GOAL OF THE EXERCISE:
Starting at the line that contains "choice of regularization", transcribe every remaining line of the entries exactly, including the last one.

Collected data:

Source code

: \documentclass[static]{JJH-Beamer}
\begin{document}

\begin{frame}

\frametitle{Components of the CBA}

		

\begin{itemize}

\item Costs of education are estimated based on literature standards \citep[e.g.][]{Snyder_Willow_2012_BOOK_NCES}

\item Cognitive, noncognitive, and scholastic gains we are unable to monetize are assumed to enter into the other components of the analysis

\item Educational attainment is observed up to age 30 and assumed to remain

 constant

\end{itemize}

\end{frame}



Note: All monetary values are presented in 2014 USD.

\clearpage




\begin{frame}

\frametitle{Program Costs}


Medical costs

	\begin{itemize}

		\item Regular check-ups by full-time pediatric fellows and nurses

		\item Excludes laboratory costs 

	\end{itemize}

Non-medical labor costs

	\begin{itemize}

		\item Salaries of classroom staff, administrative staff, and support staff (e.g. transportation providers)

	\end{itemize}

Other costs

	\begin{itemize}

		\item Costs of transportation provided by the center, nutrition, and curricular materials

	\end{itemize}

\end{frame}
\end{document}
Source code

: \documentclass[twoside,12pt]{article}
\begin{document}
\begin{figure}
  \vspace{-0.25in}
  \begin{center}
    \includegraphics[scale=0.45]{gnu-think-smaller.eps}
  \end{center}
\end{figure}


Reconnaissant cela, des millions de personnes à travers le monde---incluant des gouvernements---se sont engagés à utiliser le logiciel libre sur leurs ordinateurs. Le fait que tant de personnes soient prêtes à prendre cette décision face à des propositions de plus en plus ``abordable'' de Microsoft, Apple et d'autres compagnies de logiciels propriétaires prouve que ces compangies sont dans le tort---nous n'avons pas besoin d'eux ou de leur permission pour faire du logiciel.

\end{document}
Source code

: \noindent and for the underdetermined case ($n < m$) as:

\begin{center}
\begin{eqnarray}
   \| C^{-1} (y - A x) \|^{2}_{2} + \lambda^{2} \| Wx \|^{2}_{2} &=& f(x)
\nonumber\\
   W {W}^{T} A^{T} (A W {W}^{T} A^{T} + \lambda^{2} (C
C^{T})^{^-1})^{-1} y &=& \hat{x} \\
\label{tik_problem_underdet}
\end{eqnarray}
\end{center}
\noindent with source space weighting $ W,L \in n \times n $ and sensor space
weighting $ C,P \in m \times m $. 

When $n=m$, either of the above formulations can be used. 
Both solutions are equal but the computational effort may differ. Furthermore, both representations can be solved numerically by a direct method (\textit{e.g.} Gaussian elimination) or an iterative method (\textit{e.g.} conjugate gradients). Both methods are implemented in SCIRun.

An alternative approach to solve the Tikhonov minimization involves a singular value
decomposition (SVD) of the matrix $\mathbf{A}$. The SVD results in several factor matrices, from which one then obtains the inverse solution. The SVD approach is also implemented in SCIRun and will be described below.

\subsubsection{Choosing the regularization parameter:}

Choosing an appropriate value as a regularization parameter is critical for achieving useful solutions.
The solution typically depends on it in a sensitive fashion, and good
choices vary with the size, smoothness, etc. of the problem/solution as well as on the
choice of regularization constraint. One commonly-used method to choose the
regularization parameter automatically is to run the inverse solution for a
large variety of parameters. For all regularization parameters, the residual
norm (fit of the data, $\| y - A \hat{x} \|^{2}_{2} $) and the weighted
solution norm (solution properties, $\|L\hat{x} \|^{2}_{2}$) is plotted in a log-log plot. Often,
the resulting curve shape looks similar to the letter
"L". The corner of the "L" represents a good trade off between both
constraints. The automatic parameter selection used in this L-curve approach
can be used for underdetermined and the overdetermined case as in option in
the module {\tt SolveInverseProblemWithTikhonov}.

OUTPUT:
choice of regularization constraint. One commonly-used method to choose the
regularization parameter automatically is to run the inverse solution for a
large variety of parameters. For all regularization parameters, the residual
norm (fit of the data, $\| y - A \hat{x} \|^{2}_{2} $) and the weighted
solution norm (solution properties, $\|L\hat{x} \|^{2}_{2}$) is plotted in a log-log plot. Often,
the resulting curve shape looks similar to the letter
"L". The corner of the "L" represents a good trade off between both
constraints. The automatic parameter selection used in this L-curve approach
can be used for underdetermined and the overdetermined case as in option in
the module {\tt SolveInverseProblemWithTikhonov}.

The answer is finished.